Take PayPal's second quarter, for example. The company saw 11% total payment volume growth, 7% revenue growth, and 8% growth within branded checkout. However, the gross profit numbers didn't follow, coming in at a mere 1% growth. The company also missed on its adjusted operating margin of 21.4%, given Wall Street's estimate of 22%.

These concerns about PayPal's ability to grow while optimizing its margins have kept many analysts cautious at best.

"We remain on the sidelines and await greater confidence in PayPal’s growth algorithm as we see concerns in the longer-term EPS growth profile," John Davis of Raymond James wrote on Aug. 2.

The PayPal logo hangs displayed outside their company headquarters.
Intuit executive Alex Chriss will become the president and CEO of digital payments company PayPal in September 2023. (Jeff Chiu/AP Photo, File) (ASSOCIATED PRESS)

Competition from Apple and Square has heated up

PayPal has long benefited from being one of the first-ever fintechs, weaving together tech and financial services way before it was a well-trodden path.

However, products from Square's parent company Block (SQ) and Apple (AAPL) have been gaining ground at a rapid clip, a process of adoption that shows no signs of slowing.
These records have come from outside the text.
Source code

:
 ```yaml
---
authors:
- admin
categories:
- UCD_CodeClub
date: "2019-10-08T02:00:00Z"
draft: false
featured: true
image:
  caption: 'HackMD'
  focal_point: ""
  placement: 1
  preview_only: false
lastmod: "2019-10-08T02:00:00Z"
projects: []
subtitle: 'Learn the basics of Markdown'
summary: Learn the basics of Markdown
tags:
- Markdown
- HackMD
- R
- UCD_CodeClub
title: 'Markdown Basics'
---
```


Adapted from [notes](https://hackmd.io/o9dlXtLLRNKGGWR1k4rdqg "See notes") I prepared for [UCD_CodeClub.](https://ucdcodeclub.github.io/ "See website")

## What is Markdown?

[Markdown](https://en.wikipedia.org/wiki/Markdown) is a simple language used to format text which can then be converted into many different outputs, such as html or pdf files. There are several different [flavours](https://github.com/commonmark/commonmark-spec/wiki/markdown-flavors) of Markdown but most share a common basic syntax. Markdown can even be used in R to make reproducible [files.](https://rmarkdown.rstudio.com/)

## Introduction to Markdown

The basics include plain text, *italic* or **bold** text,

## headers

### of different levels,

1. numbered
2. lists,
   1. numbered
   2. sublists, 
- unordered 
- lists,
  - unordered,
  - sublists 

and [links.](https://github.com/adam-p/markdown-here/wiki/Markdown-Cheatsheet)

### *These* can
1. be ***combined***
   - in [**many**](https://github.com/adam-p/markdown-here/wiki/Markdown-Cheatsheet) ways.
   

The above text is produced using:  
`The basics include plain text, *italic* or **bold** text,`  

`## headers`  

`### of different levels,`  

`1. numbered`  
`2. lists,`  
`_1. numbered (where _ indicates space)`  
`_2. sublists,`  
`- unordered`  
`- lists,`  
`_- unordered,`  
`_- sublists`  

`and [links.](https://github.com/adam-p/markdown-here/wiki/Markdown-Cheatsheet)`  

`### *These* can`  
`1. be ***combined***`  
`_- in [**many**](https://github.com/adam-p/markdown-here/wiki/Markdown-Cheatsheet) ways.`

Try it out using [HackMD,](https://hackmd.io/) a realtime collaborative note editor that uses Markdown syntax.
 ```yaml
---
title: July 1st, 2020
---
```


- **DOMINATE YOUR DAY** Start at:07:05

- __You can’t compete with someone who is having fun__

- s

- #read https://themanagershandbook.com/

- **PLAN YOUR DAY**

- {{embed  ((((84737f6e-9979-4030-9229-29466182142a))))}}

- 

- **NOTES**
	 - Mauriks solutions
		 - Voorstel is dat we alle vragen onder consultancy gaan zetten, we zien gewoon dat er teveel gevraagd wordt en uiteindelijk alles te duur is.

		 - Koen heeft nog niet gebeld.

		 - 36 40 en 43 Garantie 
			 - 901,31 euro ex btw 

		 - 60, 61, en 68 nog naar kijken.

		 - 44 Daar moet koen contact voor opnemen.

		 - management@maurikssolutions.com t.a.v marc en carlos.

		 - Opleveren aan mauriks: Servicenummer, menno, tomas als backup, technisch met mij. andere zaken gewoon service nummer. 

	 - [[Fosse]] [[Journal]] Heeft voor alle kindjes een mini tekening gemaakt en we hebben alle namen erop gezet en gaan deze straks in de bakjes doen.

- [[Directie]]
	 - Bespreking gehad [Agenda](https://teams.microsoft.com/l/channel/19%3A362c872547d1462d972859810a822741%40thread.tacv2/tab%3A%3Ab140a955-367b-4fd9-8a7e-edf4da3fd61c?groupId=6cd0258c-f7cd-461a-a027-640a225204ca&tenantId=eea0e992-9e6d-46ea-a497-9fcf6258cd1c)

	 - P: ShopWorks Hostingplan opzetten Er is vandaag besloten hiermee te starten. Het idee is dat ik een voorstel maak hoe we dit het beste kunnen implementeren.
That competition has encroached on PayPal's lead in the space, including Venmo.

A 2023 Deutsche Bank survey, based on responses from 1,708 consumers, showed that PayPal has retained its dominance, but its lead is fragile as adoption rates shoot up for Apple Pay and Block's Cash App.

"While PYPL continues to be the dominant mobile payment service with 71% of respondents having used the service in the past 12 months, Cash App and Apple Pay both saw large increases in adoption over the past year reaching 46% and 31% adoption, respectively, up from 31% and 23%, respectively, last year," Deutsche Bank analyst Bryan Keane wrote in April.

Big shoes to fill

Chriss — who was at Intuit for almost two decades — will be coming into PayPal as an outsider, and that will present challenges.

"Coming from the outside, whatever your credentials or accomplishments, you are going to face fear-based skepticism," Peerage Capital founder and entrepreneur Miles Nadal said. "No matter how urgent the need for change, people fear it. That’s further amplified by an outside appointment that sends the signal there is an appetite for change at the highest levels of the organization."

Furthermore, Chriss will be stepping in for Schulman, a notable figure in his own right. Even before PayPal, Schulman made his mark as the founding CEO of Virgin Mobile, a formative CEO of Priceline, and a key executive at American Express.

President of PayPal Dan Schulman looks on at the IMF headquarters.
President of PayPal Dan Schulman looks on at the International Monetary Fund (IMF) headquarters in Washington, D.C., on April 14, 2023. (Stefani Reynolds / AFP via Getty Images) (STEFANI REYNOLDS via Getty Images)

In some ways, this is almost the equivalent of a new CEO taking on the job of a tech CEO-founder, as Schulman has become indelibly associated with PayPal. Schulman stepped in at PayPal in 2014, as the company was separating from eBay (EBAY), and has been PayPal's CEO for the entirety of its tenure as a public company.

But PayPal (and its shareholders and activists) have spoken, and it's time for PayPal to head in a new direction.

Chriss's first task on Sept. 27 will be gaining trust — something that could be more complicated than filling Schulman's shoes or getting margins in order.

"The first challenge is demonstrating the credibility, purpose, and the clear direction required to win internal and external stakeholder trust," said Nadal. "That trust then translates into support."